**Work task:**
Below are records to return verbatim; the pictures are to be dropped.

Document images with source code
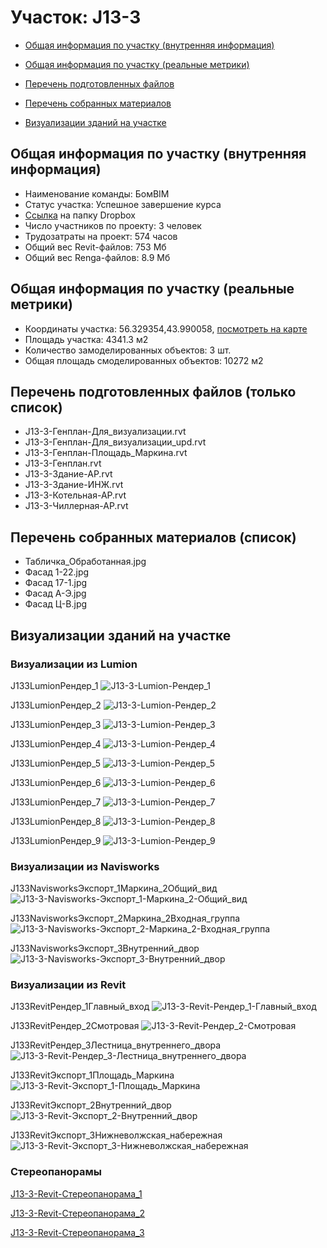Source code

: # Участок: J13-3

* [Общая информация по участку (внутренняя информация)](#Chapter1)

* [Общая информация по участку (реальные метрики)](#Chapter2)

* [Перечень подготовленных файлов](#Chapter3)

* [Перечень собранных материалов](#Chapter4)

* [Визуализации зданий на участке](#Chapter6)

## <a id="Chapter1"></a> Общая информация по участку (внутренняя информация)
+ Наименование команды: БомBIM
+ Статус участка: Успешное завершение курса
+ [Ссылка](https://www.dropbox.com/sh/wvvgv1nw1iqred9/AACvpGIHeXUp1z_JIy_AWyi_a/J13_3?dl=0) на папку Dropbox
+ Число участников по проекту: 3 человек
+ Трудозатраты на проект: 574 часов
+ Общий вес Revit-файлов: 753 Мб
+ Общий вес Renga-файлов: 8.9 Мб
## <a id="Chapter2"></a> Общая информация по участку (реальные метрики)
+ Координаты участка: 56.329354,43.990058, [посмотреть на карте](https://yandex.ru/maps/47/nizhny-novgorod/?ll=43.990058%2C56.329354&z=19)
+ Площадь участка: 4341.3 м2
+ Количество замоделированных объектов: 3 шт.
+ Общая площадь смоделированных объектов: 10272 м2
## <a id="Chapter3"></a> Перечень подготовленных файлов (только список)
+ J13-3-Генплан-Для_визуализации.rvt
+ J13-3-Генплан-Для_визуализации_upd.rvt
+ J13-3-Генплан-Площадь_Маркина.rvt
+ J13-3-Генплан.rvt
+ J13-3-Здание-АР.rvt
+ J13-3-Здание-ИНЖ.rvt
+ J13-3-Котельная-АР.rvt
+ J13-3-Чиллерная-АР.rvt
## <a id="Chapter4"></a> Перечень собранных материалов (список)
+ Табличка_Обработанная.jpg
+ Фасад 1-22.jpg
+ Фасад 17-1.jpg
+ Фасад А-Э.jpg
+ Фасад Ц-В.jpg
## <a id="Chapter6"></a> Визуализации зданий на участке
### Визуализации из Lumion
J133LumionРендер_1
![J13-3-Lumion-Рендер_1](/Images/J13_3/J13-3-Lumion-Рендер_1_Compressed.jpg)

J133LumionРендер_2
![J13-3-Lumion-Рендер_2](/Images/J13_3/J13-3-Lumion-Рендер_2_Compressed.jpg)

J133LumionРендер_3
![J13-3-Lumion-Рендер_3](/Images/J13_3/J13-3-Lumion-Рендер_3_Compressed.jpg)

J133LumionРендер_4
![J13-3-Lumion-Рендер_4](/Images/J13_3/J13-3-Lumion-Рендер_4_Compressed.jpg)

J133LumionРендер_5
![J13-3-Lumion-Рендер_5](/Images/J13_3/J13-3-Lumion-Рендер_5_Compressed.jpg)

J133LumionРендер_6
![J13-3-Lumion-Рендер_6](/Images/J13_3/J13-3-Lumion-Рендер_6_Compressed.jpg)

J133LumionРендер_7
![J13-3-Lumion-Рендер_7](/Images/J13_3/J13-3-Lumion-Рендер_7_Compressed.jpg)

J133LumionРендер_8
![J13-3-Lumion-Рендер_8](/Images/J13_3/J13-3-Lumion-Рендер_8_Compressed.jpg)

J133LumionРендер_9
![J13-3-Lumion-Рендер_9](/Images/J13_3/J13-3-Lumion-Рендер_9_Compressed.jpg)

### Визуализации из Navisworks
J133NavisworksЭкспорт_1Маркина_2Общий_вид
![J13-3-Navisworks-Экспорт_1-Маркина_2-Общий_вид](/Images/J13_3/J13-3-Navisworks-Экспорт_1-Маркина_2-Общий_вид_Compressed.jpg)

J133NavisworksЭкспорт_2Маркина_2Входная_группа
![J13-3-Navisworks-Экспорт_2-Маркина_2-Входная_группа](/Images/J13_3/J13-3-Navisworks-Экспорт_2-Маркина_2-Входная_группа_Compressed.jpg)

J133NavisworksЭкспорт_3Внутренний_двор
![J13-3-Navisworks-Экспорт_3-Внутренний_двор](/Images/J13_3/J13-3-Navisworks-Экспорт_3-Внутренний_двор_Compressed.jpg)

### Визуализации из Revit
J133RevitРендер_1Главный_вход
![J13-3-Revit-Рендер_1-Главный_вход](/Images/J13_3/J13-3-Revit-Рендер_1-Главный_вход_Compressed.jpg)

J133RevitРендер_2Смотровая
![J13-3-Revit-Рендер_2-Смотровая](/Images/J13_3/J13-3-Revit-Рендер_2-Смотровая_Compressed.jpg)

J133RevitРендер_3Лестница_внутреннего_двора
![J13-3-Revit-Рендер_3-Лестница_внутреннего_двора](/Images/J13_3/J13-3-Revit-Рендер_3-Лестница_внутреннего_двора_Compressed.jpg)

J133RevitЭкспорт_1Площадь_Маркина
![J13-3-Revit-Экспорт_1-Площадь_Маркина](/Images/J13_3/J13-3-Revit-Экспорт_1-Площадь_Маркина_Compressed.jpg)

J133RevitЭкспорт_2Внутренний_двор
![J13-3-Revit-Экспорт_2-Внутренний_двор](/Images/J13_3/J13-3-Revit-Экспорт_2-Внутренний_двор_Compressed.jpg)

J133RevitЭкспорт_3Нижневолжская_набережная
![J13-3-Revit-Экспорт_3-Нижневолжская_набережная](/Images/J13_3/J13-3-Revit-Экспорт_3-Нижневолжская_набережная_Compressed.jpg)

### Стереопанорамы
[J13-3-Revit-Стереопанорама_1](https://pano.autodesk.com/pano.html?url=jpgs/c499b55a-491a-4b9f-9cb5-7ee4f8374713&version=2)

[J13-3-Revit-Стереопанорама_2](https://pano.autodesk.com/pano.html?url=jpgs/32c9e8eb-0b7c-49df-a4fa-74271eed9de8&version=2)

[J13-3-Revit-Стереопанорама_3](https://pano.autodesk.com/pano.html?url=jpgs/9051dc11-9a83-4b0f-8169-52fbb47310a4&version=2)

**Solution to this exercise:**
Source code

: # Участок: J13-3

* [Общая информация по участку (внутренняя информация)](#Chapter1)

* [Общая информация по участку (реальные метрики)](#Chapter2)

* [Перечень подготовленных файлов](#Chapter3)

* [Перечень собранных материалов](#Chapter4)

* [Визуализации зданий на участке](#Chapter6)

## <a id="Chapter1"></a> Общая информация по участку (внутренняя информация)
+ Наименование команды: БомBIM
+ Статус участка: Успешное завершение курса
+ [Ссылка](https://www.dropbox.com/sh/wvvgv1nw1iqred9/AACvpGIHeXUp1z_JIy_AWyi_a/J13_3?dl=0) на папку Dropbox
+ Число участников по проекту: 3 человек
+ Трудозатраты на проект: 574 часов
+ Общий вес Revit-файлов: 753 Мб
+ Общий вес Renga-файлов: 8.9 Мб
## <a id="Chapter2"></a> Общая информация по участку (реальные метрики)
+ Координаты участка: 56.329354,43.990058, [посмотреть на карте](https://yandex.ru/maps/47/nizhny-novgorod/?ll=43.990058%2C56.329354&z=19)
+ Площадь участка: 4341.3 м2
+ Количество замоделированных объектов: 3 шт.
+ Общая площадь смоделированных объектов: 10272 м2
## <a id="Chapter3"></a> Перечень подготовленных файлов (только список)
+ J13-3-Генплан-Для_визуализации.rvt
+ J13-3-Генплан-Для_визуализации_upd.rvt
+ J13-3-Генплан-Площадь_Маркина.rvt
+ J13-3-Генплан.rvt
+ J13-3-Здание-АР.rvt
+ J13-3-Здание-ИНЖ.rvt
+ J13-3-Котельная-АР.rvt
+ J13-3-Чиллерная-АР.rvt
## <a id="Chapter4"></a> Перечень собранных материалов (список)
+ Табличка_Обработанная.jpg
+ Фасад 1-22.jpg
+ Фасад 17-1.jpg
+ Фасад А-Э.jpg
+ Фасад Ц-В.jpg
## <a id="Chapter6"></a> Визуализации зданий на участке
### Визуализации из Lumion
J133LumionРендер_1
![J13-3-Lumion-Рендер_1](/Images/J13_3/J13-3-Lumion-Рендер_1_Compressed.jpg)

J133LumionРендер_2
![J13-3-Lumion-Рендер_2](/Images/J13_3/J13-3-Lumion-Рендер_2_Compressed.jpg)

J133LumionРендер_3
![J13-3-Lumion-Рендер_3](/Images/J13_3/J13-3-Lumion-Рендер_3_Compressed.jpg)

J133LumionРендер_4
![J13-3-Lumion-Рендер_4](/Images/J13_3/J13-3-Lumion-Рендер_4_Compressed.jpg)

J133LumionРендер_5
![J13-3-Lumion-Рендер_5](/Images/J13_3/J13-3-Lumion-Рендер_5_Compressed.jpg)

J133LumionРендер_6
![J13-3-Lumion-Рендер_6](/Images/J13_3/J13-3-Lumion-Рендер_6_Compressed.jpg)

J133LumionРендер_7
![J13-3-Lumion-Рендер_7](/Images/J13_3/J13-3-Lumion-Рендер_7_Compressed.jpg)

J133LumionРендер_8
![J13-3-Lumion-Рендер_8](/Images/J13_3/J13-3-Lumion-Рендер_8_Compressed.jpg)

J133LumionРендер_9
![J13-3-Lumion-Рендер_9](/Images/J13_3/J13-3-Lumion-Рендер_9_Compressed.jpg)

### Визуализации из Navisworks
J133NavisworksЭкспорт_1Маркина_2Общий_вид
![J13-3-Navisworks-Экспорт_1-Маркина_2-Общий_вид](/Images/J13_3/J13-3-Navisworks-Экспорт_1-Маркина_2-Общий_вид_Compressed.jpg)

J133NavisworksЭкспорт_2Маркина_2Входная_группа
![J13-3-Navisworks-Экспорт_2-Маркина_2-Входная_группа](/Images/J13_3/J13-3-Navisworks-Экспорт_2-Маркина_2-Входная_группа_Compressed.jpg)

J133NavisworksЭкспорт_3Внутренний_двор
![J13-3-Navisworks-Экспорт_3-Внутренний_двор](/Images/J13_3/J13-3-Navisworks-Экспорт_3-Внутренний_двор_Compressed.jpg)

### Визуализации из Revit
J133RevitРендер_1Главный_вход
![J13-3-Revit-Рендер_1-Главный_вход](/Images/J13_3/J13-3-Revit-Рендер_1-Главный_вход_Compressed.jpg)

J133RevitРендер_2Смотровая
![J13-3-Revit-Рендер_2-Смотровая](/Images/J13_3/J13-3-Revit-Рендер_2-Смотровая_Compressed.jpg)

J133RevitРендер_3Лестница_внутреннего_двора
![J13-3-Revit-Рендер_3-Лестница_внутреннего_двора](/Images/J13_3/J13-3-Revit-Рендер_3-Лестница_внутреннего_двора_Compressed.jpg)

J133RevitЭкспорт_1Площадь_Маркина
![J13-3-Revit-Экспорт_1-Площадь_Маркина](/Images/J13_3/J13-3-Revit-Экспорт_1-Площадь_Маркина_Compressed.jpg)

J133RevitЭкспорт_2Внутренний_двор
![J13-3-Revit-Экспорт_2-Внутренний_двор](/Images/J13_3/J13-3-Revit-Экспорт_2-Внутренний_двор_Compressed.jpg)

J133RevitЭкспорт_3Нижневолжская_набережная
![J13-3-Revit-Экспорт_3-Нижневолжская_набережная](/Images/J13_3/J13-3-Revit-Экспорт_3-Нижневолжская_набережная_Compressed.jpg)

### Стереопанорамы
[J13-3-Revit-Стереопанорама_1](https://pano.autodesk.com/pano.html?url=jpgs/c499b55a-491a-4b9f-9cb5-7ee4f8374713&version=2)

[J13-3-Revit-Стереопанорама_2](https://pano.autodesk.com/pano.html?url=jpgs/32c9e8eb-0b7c-49df-a4fa-74271eed9de8&version=2)

[J13-3-Revit-Стереопанорама_3](https://pano.autodesk.com/pano.html?url=jpgs/9051dc11-9a83-4b0f-8169-52fbb47310a4&version=2)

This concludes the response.